> _The task_
Starting at the line with "1. When new", repeat every line exactly until the records end, including the last one.
Entries supplied section start
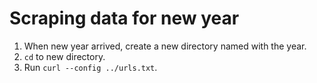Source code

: # Scraping data for new year

1. When new year arrived, create a new directory named with the year.
2. `cd` to new directory.
3. Run `curl --config ../urls.txt`.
Entries supplied section end
> _Reply to the exercise_
1. When new year arrived, create a new directory named with the year.
2. `cd` to new directory.
3. Run `curl --config ../urls.txt`.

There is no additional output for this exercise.